The concept of stability Chamber

October 14 , 2022
In Stability Testing - Overview, we look at Stability Testing Requirements - Chamber Selection, Validation Requirements, IQOQPQ and IPV Issues.

As a way to show your drug's shelf life in multiple markets, the manufacturer must retail it for any specified period of time in relation to temperature and humidity. This is done in a stability lab (also known as a stability drawer).

Regulators in each market, including FDA in the US, HPRA in Ireland, specify the temperature and humidity conditions that should apply and the storage time of test samples, such as a minimum of 6 to 12 months. During this period, test samples were evaluated and their potency and degradation were assessed and captured. This is called a stability test.

The most common conditions are 25°C/60%RH. For the first project, the added condition may be 40°C/75%RH. Other conditions include 30°C/65%RH, 30°C/35%RH and 25°C/40%RH.

Another problem is that the temperature of the items to be stored in the refrigerator is 5°C ±3°C. Test conditions are -20°C ±5°C for items intended to be stored in the refrigerator.

Intangible Cultural Heritage

ICH is the International Conference on Harmonization of Technical Requirements for Therapeutic Products for Human Use, which develops regulations for job stability testing. ICH Q1A states that conditions must be maintained at ±2°C and ±5%RH at regular intervals during stability testing.

Also, if these conditions are definitely not met for more than 24 hours, the test may have to be extended, resulting in multiple modalities. Reports are required if conditions deviate from ±2°C/±5%RH for a short period of time. This may be due to the front door opening to "paint" the example. This type of activity is usually recorded in the room sign.

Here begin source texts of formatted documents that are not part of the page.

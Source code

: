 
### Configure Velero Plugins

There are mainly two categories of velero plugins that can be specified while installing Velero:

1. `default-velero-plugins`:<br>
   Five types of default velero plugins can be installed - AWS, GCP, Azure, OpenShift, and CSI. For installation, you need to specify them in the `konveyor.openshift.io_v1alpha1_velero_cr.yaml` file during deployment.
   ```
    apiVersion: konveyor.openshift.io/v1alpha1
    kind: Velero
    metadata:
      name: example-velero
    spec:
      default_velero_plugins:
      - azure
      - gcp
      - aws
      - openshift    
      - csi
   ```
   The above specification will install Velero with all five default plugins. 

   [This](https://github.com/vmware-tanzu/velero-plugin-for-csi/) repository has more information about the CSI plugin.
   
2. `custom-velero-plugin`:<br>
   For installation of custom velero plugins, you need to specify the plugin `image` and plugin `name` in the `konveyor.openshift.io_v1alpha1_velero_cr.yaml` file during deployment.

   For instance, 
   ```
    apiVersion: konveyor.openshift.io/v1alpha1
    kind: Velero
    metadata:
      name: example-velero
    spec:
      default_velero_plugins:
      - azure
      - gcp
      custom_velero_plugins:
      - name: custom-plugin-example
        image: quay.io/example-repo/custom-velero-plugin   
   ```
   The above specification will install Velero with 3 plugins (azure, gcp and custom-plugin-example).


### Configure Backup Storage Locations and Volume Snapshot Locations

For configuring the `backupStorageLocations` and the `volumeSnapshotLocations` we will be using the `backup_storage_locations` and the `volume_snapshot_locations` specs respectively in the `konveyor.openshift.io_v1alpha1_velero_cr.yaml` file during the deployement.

If you cannot find an obvious explanation, you may need to seek help from a service specialist. If there is a problem with the chamber of commerce, a simple answer is required from the reseller, and although he is expected to provide a lot of additional content, the auditor also expects some content from the web page. It is also recommended to get redundancy, i.e. have another room on site as a backup of files. The Stability test chamber must be fully validated and ready for use.

Photostability Test Chamber

To demonstrate shelf life under ambient light conditions, test samples can be exposed to precise doses of UV light and visible light in specially designed compartments. ICH Q1B states that the temperature must be controlled to prevent local very hot locations.

Safety and 21 CFR Components 11

Indoor conditions must be independently monitored. This usually requires temperature and humidity transmitters connected to the recording method. At light stable room temperature, it is likely that UV light and significantly high-intensity light will be captured.

The device must comply with US 21 CFR Component 11 rules, whether it is a paper recorder or a computer. 21 CFR Component 11 states that most relevant detail classification and storage systems must be designed to prevent counterfeiting, damage, untraceable alterations, or damage to detail. For laptops or computer systems, routine tests (IQOQ - Setup Qualification, Operational Qualification) must be performed to show compliance.

Chamber of Commerce Qualification

Likewise, routine testing of your new chamber (IQOQ and PQ performance certification) is required. During its lifetime, it should be kept regularly (usually an annual preventive maintenance support and calibration evaluation), preferably with multiple probes mapped annually (IPV - Instrument Performance Verification).

PQ and IPV typically require at least a 24-hour track operation, unloading, packing, or both. During this operation, the screen conditions must remain at the set point ±2°C, ±5%RH. Inspection equipment for these specific assessments must be retroactively adjusted at least annually and meet the IQOQ general criteria of 21 CFR P11.

Stability Chamber Selection Questions

The following factors need to be considered:

Reliability Is it recognized, applied and reliable?

Should reduce temperature and humidity imbalances

Prepare for potential and existing needs

Footprint footprint is probably the smallest

Do you offer neighborhood support for quick response, spare parts inventory and certification for refrigeration repairs?

Chambers should include handles such as temperature limiters and error meaning records

It has to be refilled quickly.

Reduce user service

Few consumables required

Produces clean and sterile moisture. Microorganisms must not be injected into the chamber

It should be possible to lock the keyboard

Errors should have results, which can be monitored through development management methods

Excellent automated production training should be developed according to GAMP

IQOQ, PM and IPV have traceable calibration, are 21 CFR Component 11 certified and should be obtained from Stability Chamber Manufacturer Thchamber.
Subscribe to Our Newsletter
Leave A Message
Leave A Message
If you are interested in our products and want to know more details, please leave a message here,we will reply you as soon as we can.